Meet Your Three Brains

An accessible model of the trading brain as three systems: the reactive Lizard, the habit-driven Dog, and the deliberate Professor. The chapter explains how these layers compete for control during live risk, and why arranging your environment and choices in advance matters more than trying to out-argue your impulses in the moment.

From the chapter

Why "just be more disciplined" is bad advice, told by the part of your brain that already lost the argument.


There is a video, taken by a researcher at NYU named Joseph LeDoux in the late 1990s, of a person reacting to a snake. The snake is rubber. The person knows the snake is rubber, because the person was just told the snake is rubber and watched the researcher hand it around the lab. Then the researcher places the rubber snake on a table, asks the person to pick up a pen next to it, and films what happens.

What happens is that the person flinches. Hand jerks back. Shoulders come up. There is, on slow-motion playback, a small involuntary gasp. Then, about three hundred milliseconds later, a different expression crosses the person's face: a kind of sheepish, embarrassed half-smile that says "right, of course, it's rubber, what's wrong with me."
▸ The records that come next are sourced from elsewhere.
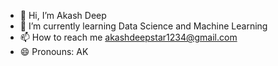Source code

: - 👋 Hi, I’m Akash Deep
- 🌱 I’m currently learning Data Science and Machine Learning
- 📫 How to reach me akashdeepstar1234@gmail.com
- 😄 Pronouns: AK

<!---
akashh005/akashh005 is a ✨ special ✨ repository because its `README.md` (this file) appears on your GitHub profile.
You can click the Preview link to take a look at your changes.
--->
Nothing is wrong with that person. That person has a perfectly normal, functioning, healthy brain. What you just watched is your brain too. It is, more importantly, your trading brain. The flinch is the first three hundred milliseconds of every losing trade you have ever taken. The sheepish smile is what you do at 4:00 PM when you're reviewing your trades and trying to figure out what the hell happened.

Here is the thing that the rubber snake video proves, and that you need to internalize before we go any further:

The part of your brain that flinched is not the same part that knew it was rubber.

There are, functionally, several different decision-making systems running inside your skull at any given moment. They run in parallel. They do not always agree. And in a fight between them, the older, faster ones almost always win, because they get to vote first.